けっせん
おかしい
風によって伝わってきた遠くの人の声が聞こえた。
「美穂ちゃん、止まって。」
一緒にパンを買いに行く途中の稲木美穂を静止させる。生徒会室のある北校舎四階から一階に降りようとした階段の途中。遠くからの人の声。下駄箱のある中校舎一階からだ。おそらく念のため、『風』の能力で周りの状況を確認しておいてよかった。

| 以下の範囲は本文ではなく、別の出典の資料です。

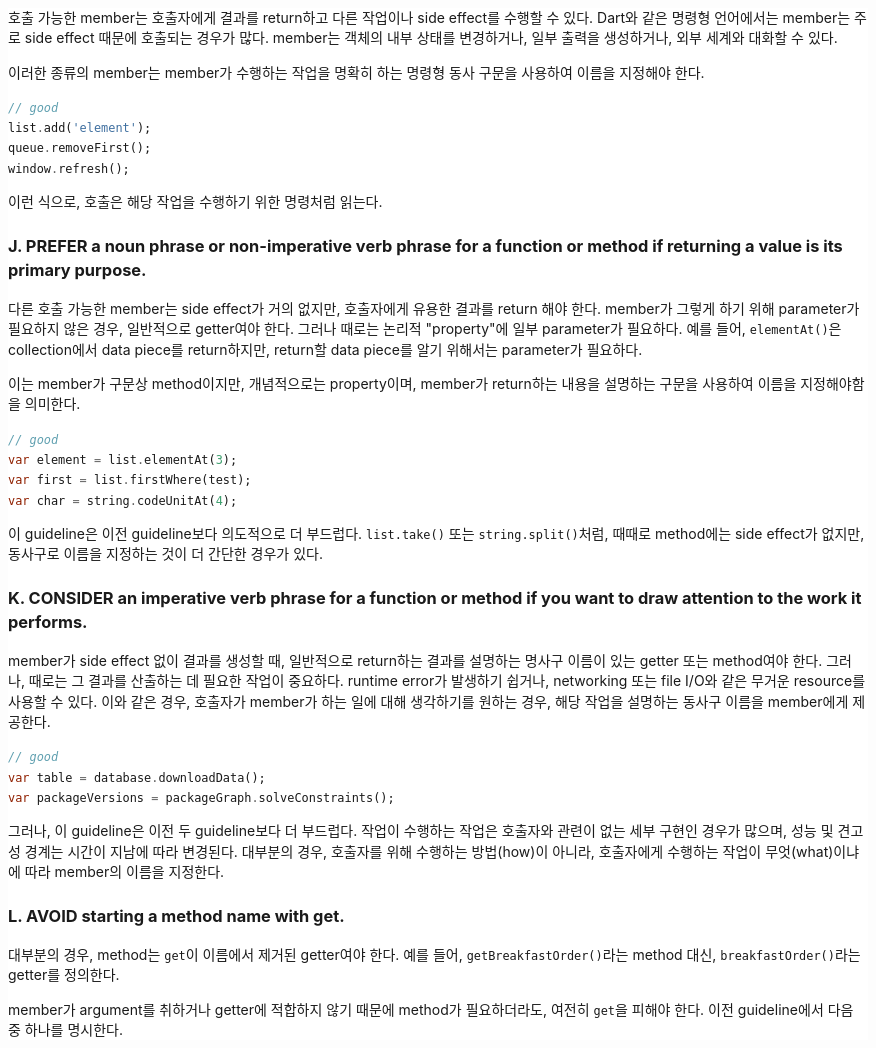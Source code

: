 호출 가능한 member는 호출자에게 결과를 return하고 다른 작업이나 side effect를 수행할 수 있다. Dart와 같은 명령형 언어에서는 member는 주로 side effect 때문에 호출되는 경우가 많다. member는 객체의 내부 상태를 변경하거나, 일부 출력을 생성하거나, 외부 세계와 대화할 수 있다.

이러한 종류의 member는 member가 수행하는 작업을 명확히 하는 명령형 동사 구문을 사용하여 이름을 지정해야 한다.

```dart
// good
list.add('element');
queue.removeFirst();
window.refresh();
```

이런 식으로, 호출은 해당 작업을 수행하기 위한 명령처럼 읽는다.

### J. PREFER a noun phrase or non-imperative verb phrase for a function or method if returning a value is its primary purpose.

다른 호출 가능한 member는 side effect가 거의 없지만, 호출자에게 유용한 결과를 return 해야 한다. member가 그렇게 하기 위해 parameter가 필요하지 않은 경우, 일반적으로 getter여야 한다. 그러나 때로는 논리적 "property"에 일부 parameter가 필요하다. 예를 들어, `elementAt()`은 collection에서 data piece를 return하지만, return할 data piece를 알기 위해서는 parameter가 필요하다.

이는 member가 구문상 method이지만, 개념적으로는 property이며, member가 return하는 내용을 설명하는 구문을 사용하여 이름을 지정해야함을 의미한다.

```dart
// good
var element = list.elementAt(3);
var first = list.firstWhere(test);
var char = string.codeUnitAt(4);
```

이 guideline은 이전 guideline보다 의도적으로 더 부드럽다. `list.take()` 또는 `string.split()`처럼, 때때로 method에는 side effect가 없지만, 동사구로 이름을 지정하는 것이 더 간단한 경우가 있다.

### K. CONSIDER an imperative verb phrase for a function or method if you want to draw attention to the work it performs.

member가 side effect 없이 결과를 생성할 때, 일반적으로 return하는 결과를 설명하는 명사구 이름이 있는 getter 또는 method여야 한다. 그러나, 때로는 그 결과를 산출하는 데 필요한 작업이 중요하다. runtime error가 발생하기 쉽거나, networking 또는 file I/O와 같은 무거운 resource를 사용할 수 있다. 이와 같은 경우, 호출자가 member가 하는 일에 대해 생각하기를 원하는 경우, 해당 작업을 설명하는 동사구 이름을 member에게 제공한다.

```dart
// good
var table = database.downloadData();
var packageVersions = packageGraph.solveConstraints();
```

그러나, 이 guideline은 이전 두 guideline보다 더 부드럽다. 작업이 수행하는 작업은 호출자와 관련이 없는 세부 구현인 경우가 많으며, 성능 및 견고성 경계는 시간이 지남에 따라 변경된다. 대부분의 경우, 호출자를 위해 수행하는 방법(how)이 아니라, 호출자에게 수행하는 작업이 무엇(what)이냐에 따라 member의 이름을 지정한다.

### L. AVOID starting a method name with get.

대부분의 경우, method는 `get`이 이름에서 제거된 getter여야 한다. 예를 들어, `getBreakfastOrder()`라는 method 대신, `breakfastOrder()`라는 getter를 정의한다.

member가 argument를 취하거나 getter에 적합하지 않기 때문에 method가 필요하더라도, 여전히 `get`을 피해야 한다. 이전 guideline에서 다음 중 하나를 명시한다.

「・・・・・・三人。まだ学校に残っていて、こっちに向かってくる。・・・・・・その中に藤原朧がいる。」
藤原朧の呼吸を思い出し、他の二人も特定しようとしたところ、
この風。永瀬浩成か。
全身が震えた。ハッとするとはこういうことだろうか。目が覚めた感覚に似た衝撃が脳を襲う。この声は藤原朧ではない。他の二人のどちらか。また、おれが創造者だと知っている。
だとしたら、そいつも創造者だ。
朧。君が勝手に行動したとしか考えられない。
そんなことは・・・・・・。
なら運命を決定しろ。あいつらが死ぬ未来を。
「美穂ちゃん、生徒会室に戻るぞ・・・・・・。一応目隠ししておこう。」
美穂ちゃんはこっちを向き、静かにこくんと頷いた。
俺の『風』で無風、美穂ちゃんの水で霧を作り出した。
生徒会室のドアがゆっくりと開かれた。
それはちょうど俺が夢の話を話し終えたところだった。
帰ってきた稲木美穂と永瀬浩成に同じ話を繰り返し話しだそうかと二人の顔を見ると、二人は真剣な顔で寺島先輩を見据えていた。
静かにそれでいて早口にしゃべりだす。
「藤原朧、他二名がこっちに向かってる。」
「不意打ちで各個破壊された煌の夢とは違う。」
即座に放たれたその寺島先輩の声によって生徒会室に一瞬の静寂が訪れた。
寺島先輩が入ってきた永瀬浩成、稲木美穂、三ケ田先輩、俺、小野真緒の顔を見渡した。
「迎え撃つ。永瀬、敵は今?」
「三人固まっているかは分んねーが、先頭は三階と四階の階段だ。無風が崩れたことしか分からない。風は逆探知される。」
「情報の要約。小野。」
バリンと三ケ田先輩が生徒会室の窓ガラスを割った。
「三ケ田一正と藤原朧に、稲木美穂と寺島進は豊崎優希にやられた。藤原朧は『人を操る』、豊崎優希は『熱』と推測。」
「熱さは稲木。寒さは私だ。」
「あと十秒。」
永瀬の声に全員が生徒会室の閉まったドアをにらむ。
「永瀬、後ろの窓での換気を怠るな。」
ドアの近くに三ケ田一正。その後ろに永瀬浩成を中心に横に並んで寺島進、稲木美穂。その後ろに俺と小野真緒がいた。
「窓、ねぇじゃん。」
永瀬が笑う。
「来る。」
永瀬の声と同時にガラッと勢いよく扉が開いた。
その後すぐに横でビリッという音がした。
しかし、それ以降は生徒会室に静寂が訪れた。まるで時が止まったかのように、みんなが動かなくなっている。その中を、豊崎優希がゆっくりと入ってくる。
豊崎優希の顔を見た瞬間、体が一気に熱くなってくる。
体を動かそうとしてようやく気がついた。
体が金縛りにあったように動かない。
「さびしい世界。」
いつ聞いたのだろうか。その言葉が耳に残ったまま、俺はまた目を覚ました。
見慣れない天井。白くて、所々にシミがある。普段目の覚ます場所ではない。だが、最近はここで目を覚ます。
上半身を起こさないまま、右足の方向に頭を向ける。
「あら、やっと目を覚ましたの。」
俺と優希の幼馴染の小野真緒。
そんな口調のわりに、俺を心配してくれていたのだろう。
どうやら俺はタイムリープをしている。
どこかの誰かが笑っている気がした。